## WHAT THE TASK ASKS
Taking the line that contains "- [x] Complete directory structure created" as the starting point, give again exactly every line up to and including the last line of the records below.

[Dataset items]
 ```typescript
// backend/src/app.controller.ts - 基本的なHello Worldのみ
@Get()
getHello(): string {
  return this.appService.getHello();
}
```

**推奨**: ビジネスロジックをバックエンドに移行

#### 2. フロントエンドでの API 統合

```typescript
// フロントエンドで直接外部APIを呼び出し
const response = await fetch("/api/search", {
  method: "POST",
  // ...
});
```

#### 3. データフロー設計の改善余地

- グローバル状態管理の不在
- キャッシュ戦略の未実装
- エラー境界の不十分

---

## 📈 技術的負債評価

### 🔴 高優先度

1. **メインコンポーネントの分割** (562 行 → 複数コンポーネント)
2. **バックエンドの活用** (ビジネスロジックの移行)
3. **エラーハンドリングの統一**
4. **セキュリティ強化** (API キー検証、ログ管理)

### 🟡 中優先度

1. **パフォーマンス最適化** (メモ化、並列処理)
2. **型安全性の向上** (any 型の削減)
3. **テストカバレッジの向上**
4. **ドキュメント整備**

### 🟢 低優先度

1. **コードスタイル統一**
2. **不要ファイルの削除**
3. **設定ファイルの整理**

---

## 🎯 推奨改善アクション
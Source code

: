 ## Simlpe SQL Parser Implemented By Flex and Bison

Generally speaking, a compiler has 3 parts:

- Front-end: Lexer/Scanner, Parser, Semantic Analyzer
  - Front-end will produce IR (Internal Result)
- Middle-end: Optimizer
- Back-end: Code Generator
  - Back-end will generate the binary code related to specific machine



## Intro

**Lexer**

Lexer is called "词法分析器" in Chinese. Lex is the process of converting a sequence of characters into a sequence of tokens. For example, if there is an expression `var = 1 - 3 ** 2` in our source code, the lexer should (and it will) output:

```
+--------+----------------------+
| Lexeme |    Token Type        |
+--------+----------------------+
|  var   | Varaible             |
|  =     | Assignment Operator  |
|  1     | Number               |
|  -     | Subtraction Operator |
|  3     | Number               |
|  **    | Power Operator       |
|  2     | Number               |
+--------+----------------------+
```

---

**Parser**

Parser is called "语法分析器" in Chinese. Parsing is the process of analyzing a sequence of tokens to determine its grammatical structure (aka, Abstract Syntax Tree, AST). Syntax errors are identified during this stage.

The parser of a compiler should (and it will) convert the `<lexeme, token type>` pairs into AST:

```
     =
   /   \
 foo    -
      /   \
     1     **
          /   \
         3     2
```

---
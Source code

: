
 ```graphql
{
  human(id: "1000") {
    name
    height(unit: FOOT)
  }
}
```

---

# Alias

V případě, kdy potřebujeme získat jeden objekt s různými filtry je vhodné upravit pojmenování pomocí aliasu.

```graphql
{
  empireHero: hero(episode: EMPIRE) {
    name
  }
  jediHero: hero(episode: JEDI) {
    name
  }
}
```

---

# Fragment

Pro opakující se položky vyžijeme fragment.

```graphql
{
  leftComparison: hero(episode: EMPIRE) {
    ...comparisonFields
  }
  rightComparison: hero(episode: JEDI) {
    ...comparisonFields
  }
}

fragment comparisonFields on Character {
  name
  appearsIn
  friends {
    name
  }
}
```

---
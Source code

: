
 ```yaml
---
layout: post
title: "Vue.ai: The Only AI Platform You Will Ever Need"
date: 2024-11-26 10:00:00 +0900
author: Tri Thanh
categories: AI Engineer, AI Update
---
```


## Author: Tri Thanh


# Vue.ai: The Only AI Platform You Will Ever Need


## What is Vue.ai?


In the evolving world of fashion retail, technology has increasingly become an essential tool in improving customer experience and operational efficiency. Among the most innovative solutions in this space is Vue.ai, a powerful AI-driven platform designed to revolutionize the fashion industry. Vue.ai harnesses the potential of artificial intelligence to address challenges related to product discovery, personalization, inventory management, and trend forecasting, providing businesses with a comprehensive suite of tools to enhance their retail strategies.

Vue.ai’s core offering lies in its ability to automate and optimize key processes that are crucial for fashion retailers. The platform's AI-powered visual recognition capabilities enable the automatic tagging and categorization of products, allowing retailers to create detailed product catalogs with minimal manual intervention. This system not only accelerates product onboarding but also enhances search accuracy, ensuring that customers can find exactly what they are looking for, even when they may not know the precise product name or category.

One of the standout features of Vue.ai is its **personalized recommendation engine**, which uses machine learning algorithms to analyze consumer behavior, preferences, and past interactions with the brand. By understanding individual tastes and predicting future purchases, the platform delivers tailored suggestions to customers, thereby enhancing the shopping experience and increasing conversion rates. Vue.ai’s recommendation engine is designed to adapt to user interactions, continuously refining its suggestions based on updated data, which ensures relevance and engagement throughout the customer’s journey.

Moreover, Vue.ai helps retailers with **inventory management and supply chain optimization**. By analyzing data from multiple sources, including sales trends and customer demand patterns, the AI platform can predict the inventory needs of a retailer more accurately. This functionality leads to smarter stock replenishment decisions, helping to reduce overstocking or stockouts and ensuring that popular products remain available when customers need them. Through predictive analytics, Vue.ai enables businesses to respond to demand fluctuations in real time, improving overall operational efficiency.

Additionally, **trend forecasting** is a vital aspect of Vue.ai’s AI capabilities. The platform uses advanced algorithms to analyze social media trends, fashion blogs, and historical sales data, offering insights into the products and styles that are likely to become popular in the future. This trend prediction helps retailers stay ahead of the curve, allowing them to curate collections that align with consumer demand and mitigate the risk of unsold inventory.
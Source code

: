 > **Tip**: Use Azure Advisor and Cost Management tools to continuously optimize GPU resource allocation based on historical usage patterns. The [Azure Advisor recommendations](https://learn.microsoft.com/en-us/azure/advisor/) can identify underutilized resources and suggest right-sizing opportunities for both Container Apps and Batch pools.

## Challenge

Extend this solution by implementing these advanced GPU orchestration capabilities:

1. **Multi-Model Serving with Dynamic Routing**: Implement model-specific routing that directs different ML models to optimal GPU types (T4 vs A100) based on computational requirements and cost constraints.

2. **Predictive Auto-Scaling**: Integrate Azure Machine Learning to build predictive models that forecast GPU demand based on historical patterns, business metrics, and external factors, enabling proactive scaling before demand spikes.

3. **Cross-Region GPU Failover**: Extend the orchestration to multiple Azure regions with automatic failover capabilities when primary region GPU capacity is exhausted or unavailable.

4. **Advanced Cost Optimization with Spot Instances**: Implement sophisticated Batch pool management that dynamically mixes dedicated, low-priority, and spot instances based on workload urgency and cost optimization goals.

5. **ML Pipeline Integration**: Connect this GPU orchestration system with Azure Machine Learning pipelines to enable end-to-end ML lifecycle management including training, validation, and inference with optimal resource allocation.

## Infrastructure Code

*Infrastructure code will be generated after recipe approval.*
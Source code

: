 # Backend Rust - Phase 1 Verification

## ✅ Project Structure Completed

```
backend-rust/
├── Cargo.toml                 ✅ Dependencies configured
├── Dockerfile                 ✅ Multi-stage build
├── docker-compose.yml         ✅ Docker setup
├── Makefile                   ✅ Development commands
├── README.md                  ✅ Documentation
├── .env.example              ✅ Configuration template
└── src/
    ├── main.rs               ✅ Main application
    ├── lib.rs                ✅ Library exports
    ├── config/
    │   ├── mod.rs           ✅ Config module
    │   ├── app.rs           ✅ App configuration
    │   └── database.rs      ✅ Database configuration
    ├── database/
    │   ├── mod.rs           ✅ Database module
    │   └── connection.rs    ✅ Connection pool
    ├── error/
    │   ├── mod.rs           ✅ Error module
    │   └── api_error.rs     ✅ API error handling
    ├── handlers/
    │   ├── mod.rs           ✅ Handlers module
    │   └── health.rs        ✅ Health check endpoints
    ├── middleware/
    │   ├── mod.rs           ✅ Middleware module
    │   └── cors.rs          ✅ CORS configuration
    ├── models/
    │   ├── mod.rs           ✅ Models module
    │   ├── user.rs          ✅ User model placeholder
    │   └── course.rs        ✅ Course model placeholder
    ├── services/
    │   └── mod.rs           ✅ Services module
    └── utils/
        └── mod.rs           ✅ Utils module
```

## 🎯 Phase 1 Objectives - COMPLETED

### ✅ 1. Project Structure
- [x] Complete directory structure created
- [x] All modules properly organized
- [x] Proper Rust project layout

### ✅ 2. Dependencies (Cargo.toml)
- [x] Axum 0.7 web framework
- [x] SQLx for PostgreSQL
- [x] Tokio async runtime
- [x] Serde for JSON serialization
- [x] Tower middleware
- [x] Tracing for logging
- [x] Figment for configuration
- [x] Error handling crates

## TASK OUTPUT
- [x] Complete directory structure created
- [x] All modules properly organized
- [x] Proper Rust project layout

### ✅ 2. Dependencies (Cargo.toml)
- [x] Axum 0.7 web framework
- [x] SQLx for PostgreSQL
- [x] Tokio async runtime
- [x] Serde for JSON serialization
- [x] Tower middleware
- [x] Tracing for logging
- [x] Figment for configuration
- [x] Error handling crates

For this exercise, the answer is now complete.